SECOND AMENDED AND RESTATED

CERTIFICATE OF INCORPORATION

OF

ALITHYA USA, INC.

ARTICLE I: The name of the corporation is Alithya USA, Inc. (the “Corporation”).

ARTICLE II: The address of the Corporation’s registered office in the State of Delaware is 251 Little Falls Drive, Wilmington, Delaware, 19808 in the County of New Castle. The name of the Corporation’s registered agent at such address is Corporation Service Company.

ARTICLE III: The purpose of the Corporation is to engage in any lawful act or activity for which corporations may be organized under the General Corporation Law.

ARTICLE IV: The total number of shares of all classes of stock which the Corporation shall have authority to issue is 48,000,001, consisting of (i) 48,000,000 shares of common stock, par value $0.01 per share (“Common Stock”); and (ii) 1 share of Preferred Stock, par value $0.01 per share (“Preferred Stock”).

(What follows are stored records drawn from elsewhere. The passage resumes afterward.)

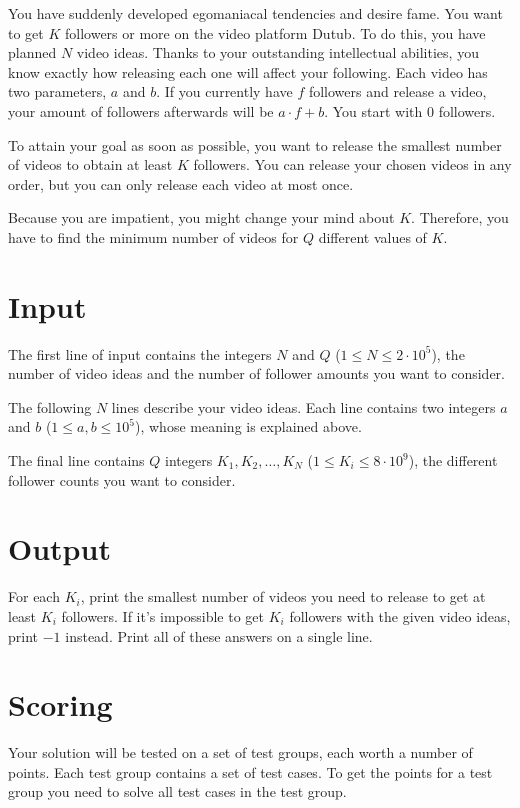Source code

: 
\noindent
You have suddenly developed egomaniacal tendencies and desire fame. You want to get $K$ followers or more on the video platform
Dutub. To do this, you have planned $N$ video ideas. Thanks to your outstanding intellectual abilities, you know exactly
how releasing each one will affect your following. Each video has two parameters, $a$ and $b$. If you currently have $f$ followers
and release a video, your amount of followers afterwards will be $a \cdot f + b$. You start with $0$ followers.

To attain your goal as soon as possible, you want to release the smallest number of videos to obtain at least $K$ followers.
You can release your chosen videos in any order, but you can only release each video at most once.

Because you are impatient, you might change your mind about $K$. Therefore, you have to find the minimum number of videos
for $Q$ different values of $K$.

\section*{Input}
The first line of input contains the integers $N$ and $Q$ ($1 \le N \le 2 \cdot 10^5$), the number of video ideas
and the number of follower amounts you want to consider.

The following $N$ lines describe your video ideas. Each line contains two integers $a$ and $b$ ($1 \leq a, b \leq 10^5$),
whose meaning is explained above.

The final line contains $Q$ integers $K_1, K_2, \dots, K_N$ ($1 \leq K_i \leq 8 \cdot 10^9$), the different follower counts
you want to consider.

\section*{Output}
For each $K_i$, print the smallest number of videos you need to release to get at least $K_i$ followers. If it's impossible
to get $K_i$ followers with the given video ideas, print $-1$ instead.
Print all of these answers on a single line.

\section*{Scoring}
Your solution will be tested on a set of test groups, each worth a number of points. Each test group contains
a set of test cases. To get the points for a test group you need to solve all test cases in the test group.

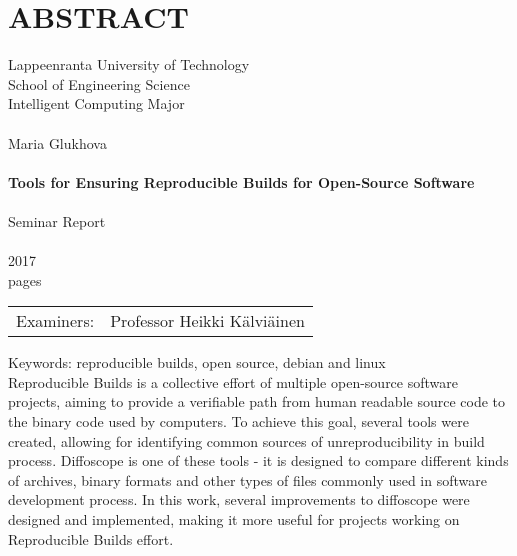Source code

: \section*{ABSTRACT}

Lappeenranta University of Technology\\
School of Engineering Science\\
Intelligent Computing Major\\
\\

Maria Glukhova\\
\\
\textbf{Tools for Ensuring Reproducible Builds for Open-Source Software}\\
\\
Seminar Report\\
\\
2017\\
\pageref{LastPage} pages\\


\begin{tabular}{l p{11.0cm}}  
  
Examiners: & Professor \foreignlanguage{finnish}{Heikki Kälviäinen}

\end {tabular}

Keywords: reproducible builds, open source, debian and linux\\


Reproducible Builds is a collective effort of multiple open-source software
projects, aiming to provide a verifiable path from human readable source code
to the binary code used by computers. To achieve this goal, several tools were
created, allowing for identifying common sources of unreproducibility in build
process.
Diffoscope is one of these tools - it is designed to compare different kinds of
archives, binary formats and other types of files commonly used in software
development process. In this work, several improvements to diffoscope were
designed and implemented, making it more useful for projects working on
Reproducible Builds effort.\\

The following is a statement of the designations and the powers, privileges and rights, and the qualifications, limitations or restrictions thereof in respect of each class of capital stock of the Corporation.

 

A.

COMMON STOCK

 

1.

Dividends. Subject to the preferential rights, if any, of Preferred Stock, the holders of shares of Common Stock shall be entitled to receive, when and if declared by the Board of Directors, out of the assets of the Corporation which are by law available therefore, dividends payable either in cash, in property or in shares of Common Stock or other securities of the Corporation.

 

2.

Liquidation. In the event of any voluntary or involuntary liquidation, dissolution or winding up of the affairs of the Corporation, after payment or provision for payment of the debts and other liabilities of the Corporation and of the preferential amounts, if any, to which the holders of Preferred Stock may be entitled, the holders of all outstanding shares of Common Stock shall be entitled to share ratably in the remaining net assets of the Corporation.

 

3.

Voting Rights. At every annual or special meeting of stockholders of the Corporation, every holder of Common Stock shall be entitled to one vote, in person or by proxy, for each share of Common Stock standing in his or her name on the books of the Corporation.


B.

PREFERRED STOCK

 

1.

The Board of Directors is authorized, subject to limitations prescribed by law, to provide for the issuance of shares of Preferred Stock in one or more series, to establish the number of shares to be included in each such series and to fix the designations, powers, preferences and rights of the shares of each such series, and any qualifications, limitations or restrictions thereof.

 

2.

Pursuant to the authority conferred by this Article IV, a series of Preferred Stock has been designated, with such series consisting of such number of shares, with such voting powers and with such designations, preferences and relative, participating, optional or other special rights, and qualifications, limitations or restrictions therefore as are stated and expressed in Schedule A attached hereto and incorporated herein by reference.

ARTICLE V: In furtherance and not in limitation of the powers conferred by statute, the board of directors of the Corporation is expressly authorized to adopt, amend or repeal the bylaws of the Corporation.

ARTICLE VI: A director of the Corporation shall not be personally liable to the Corporation or its stockholders for monetary damages for breach of fiduciary duty as a director except for liability (i) for any breach of the director’s duty of loyalty to the Corporation or its stockholders, (ii) for acts or omissions not in good faith or which involve intentional misconduct or a knowing violation of law, (iii) under Section 174 of the General Corporation Law or (iv) for any transaction from which the director derived an improper personal benefit.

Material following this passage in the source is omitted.